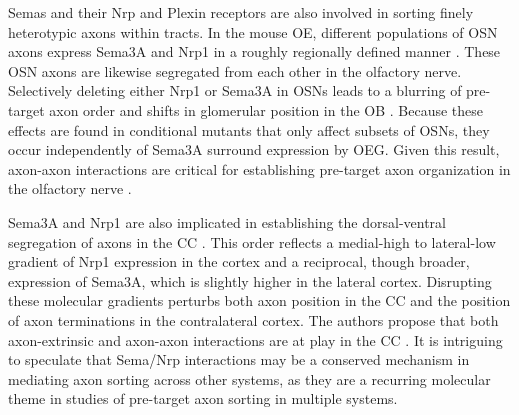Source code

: Semas and their Nrp and Plexin receptors are also involved in sorting finely heterotypic axons within tracts.
In the mouse OE, different populations of OSN axons express Sema3A and Nrp1 in a roughly regionally defined manner \cite{imai2009pre}.
These OSN axons are likewise segregated from each other in the olfactory nerve.
Selectively deleting either Nrp1 or Sema3A in OSNs leads to a blurring of pre-target axon order and shifts in glomerular position in the OB \cite{imai2009pre}.
Because these effects are found in conditional mutants that only affect subsets of OSNs, they occur independently of Sema3A surround expression by OEG.
Given this result, axon-axon interactions are critical for establishing pre-target axon organization in the olfactory nerve \cite{imai2009pre}.

Sema3A and Nrp1 are also implicated in establishing the dorsal-ventral segregation of axons in the CC \cite{zhou2013axon}.
This order reflects a medial-high to lateral-low gradient of Nrp1 expression in the cortex and a reciprocal, though broader, expression of Sema3A, which is slightly higher in the lateral cortex.
Disrupting these molecular gradients perturbs both axon position in the CC and the position of axon terminations in the contralateral cortex.
The authors propose that both axon-extrinsic and axon-axon interactions are at play in the CC \cite{zhou2013axon}.
It is intriguing to speculate that Sema/Nrp interactions may be a conserved mechanism in mediating axon sorting across other systems, as they are a recurring molecular theme in studies of pre-target axon sorting in multiple systems.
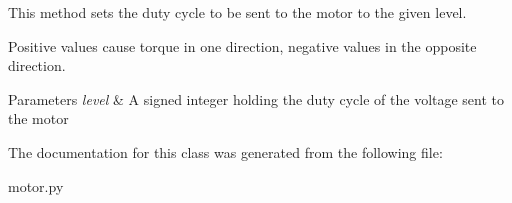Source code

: This method sets the duty cycle to be sent to the motor to the given level. 

Positive values cause torque in one direction, negative values in the opposite direction. 
\begin{DoxyParams}{Parameters}
{\em level} & A signed integer holding the duty cycle of the voltage sent to the motor \\
\hline
\end{DoxyParams}


The documentation for this class was generated from the following file\+:\begin{DoxyCompactItemize}
\item 
motor.\+py\end{DoxyCompactItemize}
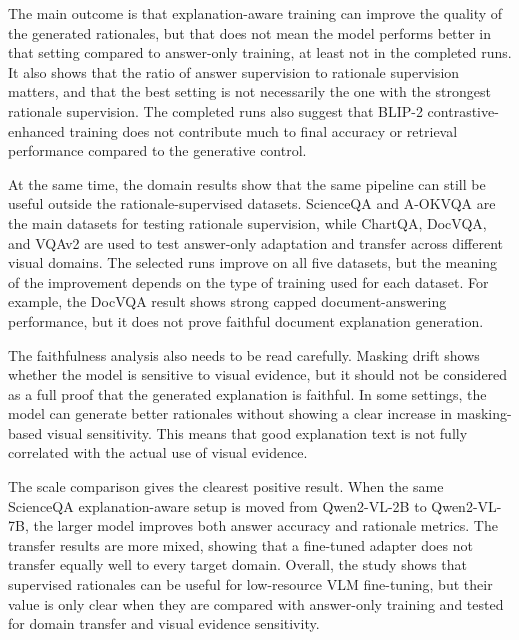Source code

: \documentclass[12pt,bibliography=totoc,listof=totoc,BCOR=5mm,DIV=12,oneside,open=any]{scrbook}
\begin{document}
The main outcome is that explanation-aware training can improve the quality of the generated rationales, but that does not mean the model performs better in that setting compared to answer-only training, at least not in the completed runs.
It also shows that the ratio of answer supervision to rationale supervision matters, and that the best setting is not necessarily the one with the strongest rationale supervision.
The completed runs also suggest that BLIP-2 contrastive-enhanced training does not contribute much to final accuracy or retrieval performance compared to the generative control.

At the same time, the domain results show that the same pipeline can still be useful outside the rationale-supervised datasets.
ScienceQA and A-OKVQA are the main datasets for testing rationale supervision, while ChartQA, DocVQA, and VQAv2 are used to test answer-only adaptation and transfer across different visual domains.
The selected runs improve on all five datasets, but the meaning of the improvement depends on the type of training used for each dataset.
For example, the DocVQA result shows strong capped document-answering performance, but it does not prove faithful document explanation generation.

The faithfulness analysis also needs to be read carefully.
Masking drift shows whether the model is sensitive to visual evidence, but it should not be considered as a full proof that the generated explanation is faithful.
In some settings, the model can generate better rationales without showing a clear increase in masking-based visual sensitivity.
This means that good explanation text is not fully correlated with the actual use of visual evidence.

The scale comparison gives the clearest positive result.
When the same ScienceQA explanation-aware setup is moved from Qwen2-VL-2B to Qwen2-VL-7B, the larger model improves both answer accuracy and rationale metrics.
The transfer results are more mixed, showing that a fine-tuned adapter does not transfer equally well to every target domain.
Overall, the study shows that supervised rationales can be useful for low-resource VLM fine-tuning, but their value is only clear when they are compared with answer-only training and tested for domain transfer and visual evidence sensitivity.
\end{document}
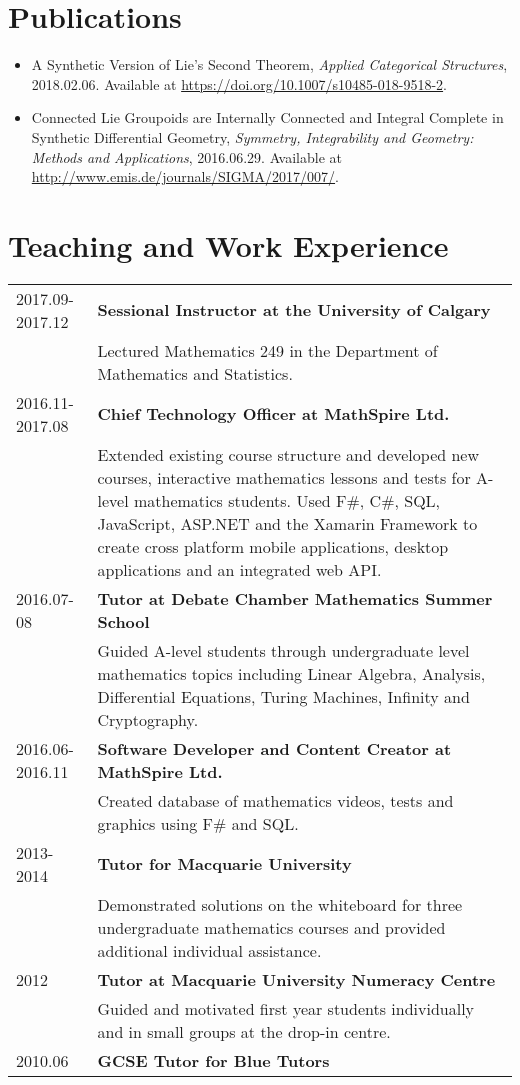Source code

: \documentclass[10pt]{article}
\begin{document}
\section*{Publications}
\begin{itemize}
    \item A Synthetic Version of Lie's Second Theorem, \emph{Applied Categorical Structures}, 2018.02.06. Available at \url{https://doi.org/10.1007/s10485-018-9518-2}.
    \item Connected Lie Groupoids are Internally Connected and Integral Complete in Synthetic Differential Geometry, \emph{Symmetry, Integrability and Geometry: Methods and Applications}, 2016.06.29. Available at \url{http://www.emis.de/journals/SIGMA/2017/007/}.
\end{itemize}

\section*{Teaching and Work Experience}
\begin{tabu}{X[1]X[5]}
    2017.09-2017.12 & \bf{Sessional Instructor at the University of Calgary}\\
        {} & Lectured Mathematics 249 in the Department of Mathematics and Statistics.\\
    2016.11-2017.08 & \bf{Chief Technology Officer at MathSpire Ltd.}\\
        {} & Extended existing course structure and developed new courses, interactive mathematics lessons and tests for A-level mathematics students. Used F\#, C\#, SQL, JavaScript, ASP.NET and the Xamarin Framework to create cross platform mobile applications, desktop applications and an integrated web API.\\
    2016.07-08 & \bf{Tutor at Debate Chamber Mathematics Summer School}\\
        {} & Guided A-level students through undergraduate level mathematics topics including Linear Algebra, Analysis, Differential Equations, Turing Machines, Infinity and Cryptography.\\
    2016.06-2016.11 & \bf{Software Developer and Content Creator at MathSpire Ltd.}\\
        {} & Created database of mathematics videos, tests and graphics using F\# and SQL.\\
    2013-2014 & \bf{Tutor for Macquarie University}\\
        {} & Demonstrated solutions on the whiteboard for three undergraduate mathematics courses and provided additional individual assistance.\\
    2012 & \bf{Tutor at Macquarie University Numeracy Centre}\\
        {} & Guided and motivated first year students individually and in small groups at the drop-in centre.\\
    2010.06 & \bf{GCSE Tutor for Blue Tutors}\\
\end{tabu}
\end{document}

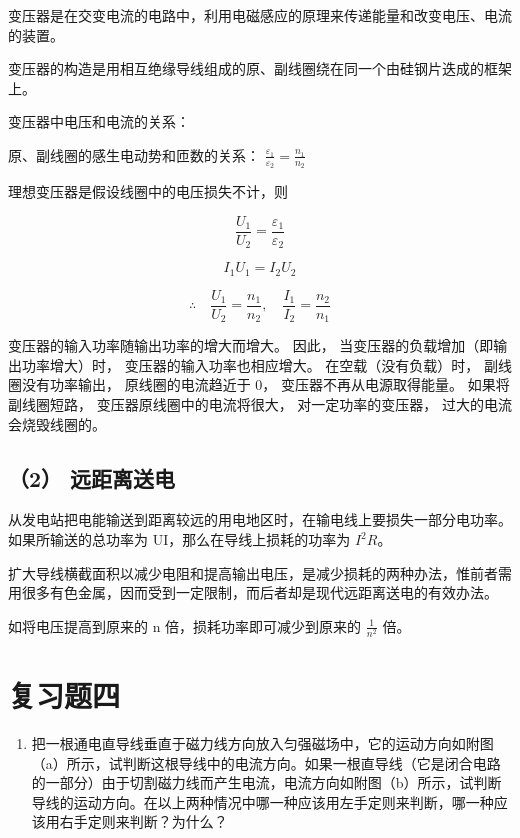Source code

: 变压器是在交变电流的电路中，利用电磁感应的原理来传递能量和改变电压、电流的装置。

变压器的构造是用相互绝缘导线组成的原、副线圈绕在同一个由硅钢片迭成的框架上。

变压器中电压和电流的关系：

原、副线圈的感生电动势和匝数的关系：
\(\frac{\varepsilon_1}{\varepsilon_2} = \frac{n_1}{n_2}\)

理想变压器是假设线圈中的电压损失不计，则

\[
\frac{U_{1}}{U_{2}} = \frac{\varepsilon_{1}}{\varepsilon_{2}}
\]

\[
I_{1} U_{1} = I_{2} U_{2}
\]

\[
\therefore \quad \frac{U_{1}}{U_{2}} = \frac{n_{1}}{n_{2}}, \quad \frac{I_{1}}{I_{2}} = \frac{n_{2}}{n_{1}}
\]

变压器的输入功率随输出功率的增大而增大。 因此，
当变压器的负载增加（即输出功率增大）时， 变压器的输入功率也相应增大。
在空载（没有负载）时， 副线圈没有功率输出， 原线圈的电流趋近于 0，
变压器不再从电源取得能量。 如果将副线圈短路，
变压器原线圈中的电流将很大， 对一定功率的变压器，
过大的电流会烧毁线圈的。

\subsection{（2） 远距离送电}\label{ux8fdcux8dddux79bbux9001ux7535}

从发电站把电能输送到距离较远的用电地区时，在输电线上要损失一部分电功率。如果所输送的总功率为
UI，那么在导线上损耗的功率为 \(I^{2}R\)。

扩大导线横截面积以减少电阻和提高输出电压，是减少损耗的两种办法，惟前者需用很多有色金属，因而受到一定限制，而后者却是现代远距离送电的有效办法。

如将电压提高到原来的 n 倍，损耗功率即可减少到原来的 \(\frac{1}{n^{2}}\)
倍。

\section{复习题四}\label{ux590dux4e60ux9898ux56db}

\begin{enumerate}
\def\labelenumi{\arabic{enumi}.}
\tightlist
\item
  把一根通电直导线垂直于磁力线方向放入匀强磁场中，它的运动方向如附图（a）所示，试判断这根导线中的电流方向。如果一根直导线（它是闭合电路的一部分）由于切割磁力线而产生电流，电流方向如附图（b）所示，试判断导线的运动方向。在以上两种情况中哪一种应该用左手定则来判断，哪一种应该用右手定则来判断？为什么？
\end{enumerate}


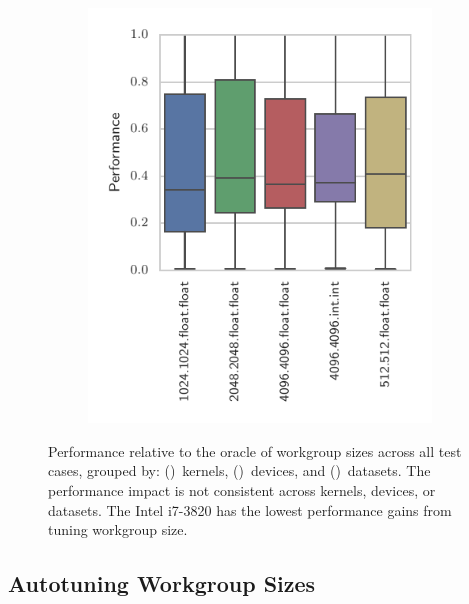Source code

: \documentclass[nonatbib,preprint,nocopyrightspace,9pt]{sigplanconf}
\begin{document}
\begin{figure}
\begin{subfigure}[h]{.48\columnwidth}
      \includegraphics[width=\columnwidth]{img/performance_datasets.pdf}
      \vspace{-1.5em} %
      \caption{}
      \label{fig:performance-datasets}
    \end{subfigure}
    \caption{%
    Performance relative to the oracle of workgroup sizes across all test cases,
    grouped by: ()~kernels, ()~devices, and ()~datasets. The performance impact is not consistent across
    kernels, devices, or datasets. The Intel i7-3820 has the lowest performance
    gains from tuning workgroup size.%
    \vspace{-2em}
    }
    \label{fig:performances}
  \end{figure}

  \subsection{Autotuning Workgroup Sizes}
\end{document}
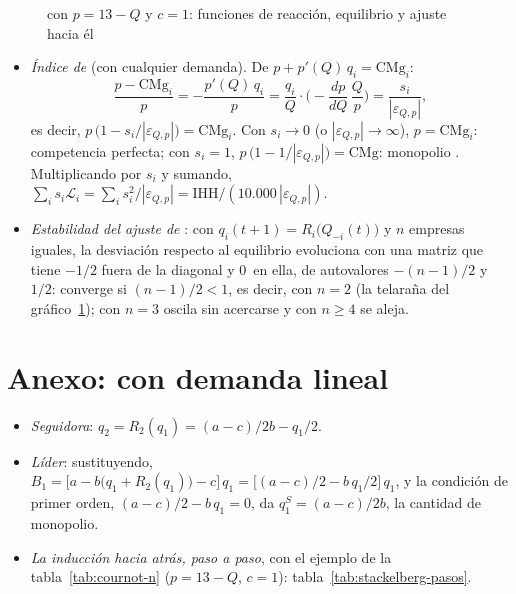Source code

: \documentclass[11pt]{article}
\begin{document}
\begin{figure}[H]
\centering
\caption{ con $p=13-Q$ y $c=1$: funciones de reacción, equilibrio y ajuste hacia él}\label{fig:cournot-lineal}
\end{figure}

\begin{itemize}
\item \emph{Índice de } (con cualquier demanda). De $p+p'(Q)\,q_i=\mathrm{CMg}_i$:
  \[
  \frac{p-\mathrm{CMg}_i}{p}=-\frac{p'(Q)\,q_i}{p}=\frac{q_i}{Q}\cdot\Big(-\frac{dp}{dQ}\,\frac{Q}{p}\Big)=\frac{s_i}{|\varepsilon_{Q,p}|},
  \]
  es decir, $p\,\big(1-s_i/|\varepsilon_{Q,p}|\big)=\mathrm{CMg}_i$. Con $s_i\to0$ (o $|\varepsilon_{Q,p}|\to\infty$), $p=\mathrm{CMg}_i$: competencia perfecta; con $s_i=1$, $p\,\big(1-1/|\varepsilon_{Q,p}|\big)=\mathrm{CMg}$: monopolio . Multiplicando por $s_i$ y sumando, $\sum_is_i\mathcal{L}_i=\sum_is_i^2/|\varepsilon_{Q,p}|=\mathrm{IHH}/(10.000\,|\varepsilon_{Q,p}|)$.\findemo
\item \emph{Estabilidad del ajuste de }: con $q_i(t+1)=R_i\big(Q_{-i}(t)\big)$ y $n$ empresas iguales, la desviación respecto al equilibrio evoluciona con una matriz que tiene $-1/2$ fuera de la diagonal y 0~en ella, de autovalores $-(n-1)/2$ y $1/2$: converge si $(n-1)/2<1$, es decir, con $n=2$ (la telaraña del gráfico~\ref{fig:cournot-lineal}); con $n=3$ oscila sin acercarse y con $n\geq4$ se aleja\nocite{Theocharis1960Stability}.
\end{itemize}

\section{Anexo:  con demanda lineal}\label{anexo:stackelberg-lineal}

\begin{itemize}
\item \emph{Seguidora}: $q_2=R_2(q_1)=(a-c)/2b-q_1/2$.
\item \emph{Líder}: sustituyendo, $B_1=\big[a-b\big(q_1+R_2(q_1)\big)-c\big]\,q_1=\big[(a-c)/2-b\,q_1/2\big]\,q_1$, y la condición de primer orden, $(a-c)/2-b\,q_1=0$, da $q_1^S=(a-c)/2b$, la cantidad de monopolio.
\item \emph{La inducción hacia atrás, paso a paso}, con el ejemplo de la tabla~\ref{tab:cournot-n} ($p=13-Q$, $c=1$): tabla~\ref{tab:stackelberg-pasos}.
\end{itemize}
\end{document}
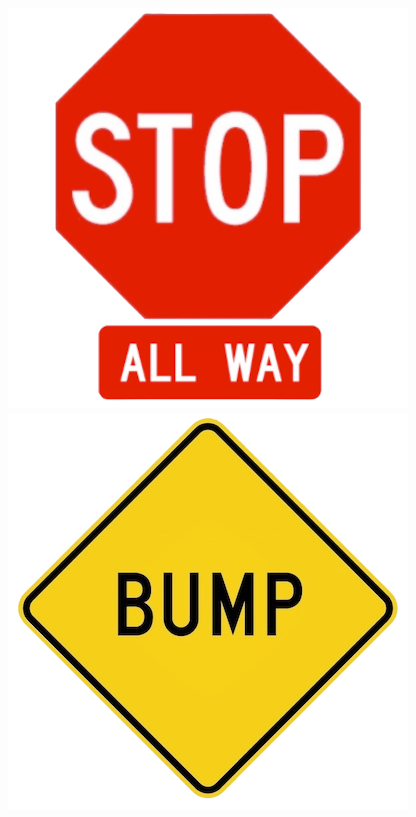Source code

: \documentclass[journal]{IEEEtran}
\begin{document}
\begin{figure}[ht]
    \centering
    \begin{minipage}{0.1\textwidth}
        \centering
        \includegraphics[width=\linewidth]{images/All Way Stop.png}

    \end{minipage}\hfill
    \begin{minipage}{0.1\textwidth}
        \centering
        \includegraphics[width=\linewidth]{images/Bump.png}


\end{minipage}
\end{figure}
\end{document}
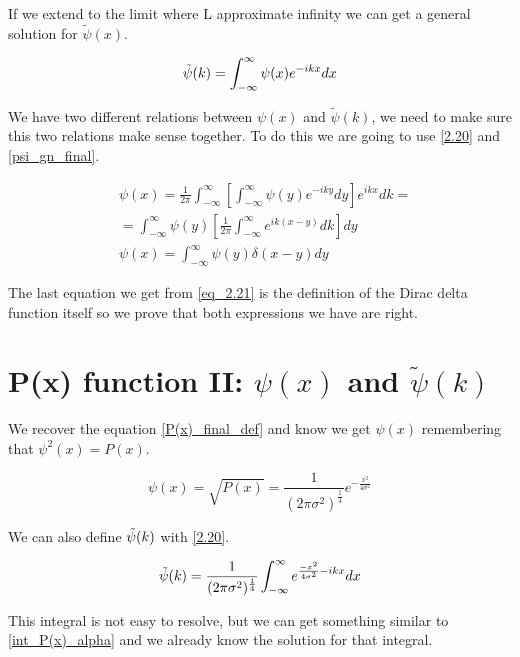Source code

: If we extend to the limit where L approximate infinity we can get a general solution for $\tilde{\psi}(x)$.

\begin{equation}
    \label{2.20}
    \Tilde{\psi}(k) = \int_{-\infty}^{\infty} \psi(x) e^{-ikx} dx
\end{equation}

We have two different relations between $\psi(x)$ and $\tilde{\psi}(k)$, we need to make sure this two relations make sense together. To do this we are going to use \ref{2.20} and \ref{psi_gn_final}.

\begin{equation}
    \label{eq_2.21} 
\begin{split}
    & \psi(x) = \frac{1}{2\pi} \int_{-\infty}^{\infty} \left[ \int_{-\infty}^{\infty} \psi(y)e^{-iky}dy \right]e^{ikx}dk = 
    \\
    & = \int_{-\infty}^{\infty} \psi(y) \left[ \frac{1}{2\pi} \int_{-\infty}^{\infty} e^{ik(x-y)}dk\right]dy 
    \\
    & \psi(x) = \int_{-\infty}^{\infty} \psi(y) \delta(x-y) dy
    \end{split}
\end{equation}

The last equation we get from \ref{eq_2.21} is the definition of the Dirac delta function itself so we prove that both expressions we have are right.

\section{P(x) function II: $\psi(x)$ and $\tilde{\psi}(k)$}

We recover the equation \ref{P(x)_final_def} and know we get $\psi(x)$ remembering that $\psi^2(x) = P(x)$.

\begin{equation}
    \label{2.22}
    \psi(x) = \sqrt{P(x)} = \frac{1}{(2\pi\sigma^2)^{\frac{1}{4}} } e^{-\frac{x^2}{4\sigma^2}}
\end{equation}

We can also define $\Tilde{\psi}(k)$ with \ref{2.20}. 

\begin{equation}
    \label{2.23}
    \Tilde{\psi}(k) = \frac{1}{(2\pi\sigma^2)^{\frac{1}{4}} } \int_{-\infty}^{\infty} e^{\frac{-x^2}{4\sigma^2}-ikx}dx
\end{equation}

This integral is not easy to resolve, but we can get something similar to \ref{int_P(x)_alpha} and we already know the solution for that integral.

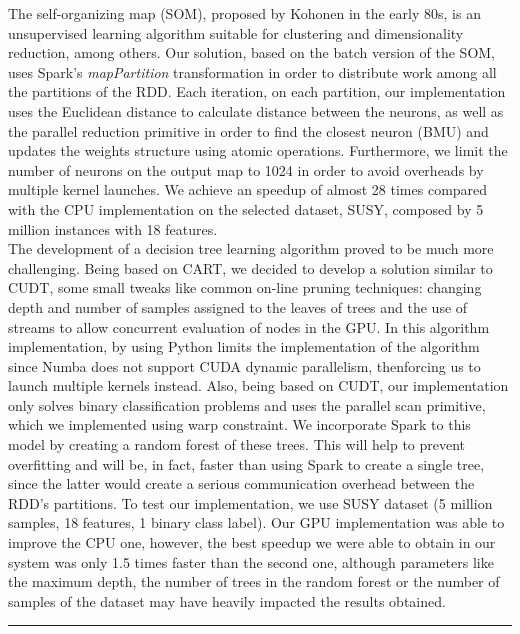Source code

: The self-organizing map (SOM), proposed by Kohonen in the early 80s, is an unsupervised learning algorithm suitable for clustering and dimensionality reduction, among others. Our solution, based on the batch version of the SOM, uses Spark's \textit{mapPartition} transformation in order to distribute work among all the partitions of the RDD. Each iteration, on each partition, our implementation uses the Euclidean distance to calculate distance between the neurons, as well as the parallel reduction primitive in order to find the closest neuron (BMU) and updates the weights structure using atomic operations. Furthermore, we limit the number of neurons on the output map to 1024 in order to avoid overheads by multiple kernel launches. We achieve an speedup of almost 28 times compared with the CPU implementation on the selected dataset, SUSY, composed by 5 million instances with 18 features.\\

The development of a decision tree learning algorithm proved to be much more challenging. Being based on CART, we decided to develop a solution similar to CUDT, some small tweaks like common on-line pruning techniques: changing depth and number of samples assigned to the leaves of trees and the use of streams to allow concurrent evaluation of nodes in the GPU. In this algorithm implementation, by using Python limits the implementation of the algorithm since Numba does not support CUDA dynamic
parallelism, thenforcing us to launch multiple kernels instead. Also, being based on CUDT, our implementation only solves binary classification problems and uses the parallel scan primitive, which we implemented using warp constraint. We incorporate Spark to this model by creating a random forest of these trees. This will help to prevent overfitting and will be, in fact, faster than using Spark to create a single tree,	 since the latter would create a serious communication overhead between the RDD's partitions. To test our implementation, we use SUSY dataset (5 million samples, 18 features, 1 binary class label). Our GPU implementation was able to improve the CPU one, however, the best speedup we were able to obtain in our system was only 1.5 times faster than the second one, although parameters like the maximum depth, the number of trees in the random forest or the number of samples of the dataset may have heavily impacted the results obtained.

\newpage
\thispagestyle{empty}

\noindent\rule[-1ex]{\textwidth}{2pt}\\[4.5ex]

> **What the task asks**
In the listing above, find the line containing "Connected Lie Groupoids" and the line containing "Technology Officer at", then retype both and every line between them exactly, with nothing else.

> **The completed task**
    \item Connected Lie Groupoids are Internally Connected and Integral Complete in Synthetic Differential Geometry, \emph{Symmetry, Integrability and Geometry: Methods and Applications}, 2016.06.29. Available at \url{http://www.emis.de/journals/SIGMA/2017/007/}.
\end{itemize}

\section*{Teaching and Work Experience}
\begin{tabu}{X[1]X[5]}
    2017.09-2017.12 & \bf{Sessional Instructor at the University of Calgary}\\
        {} & Lectured Mathematics 249 in the Department of Mathematics and Statistics.\\
    2016.11-2017.08 & \bf{Chief Technology Officer at MathSpire Ltd.}\\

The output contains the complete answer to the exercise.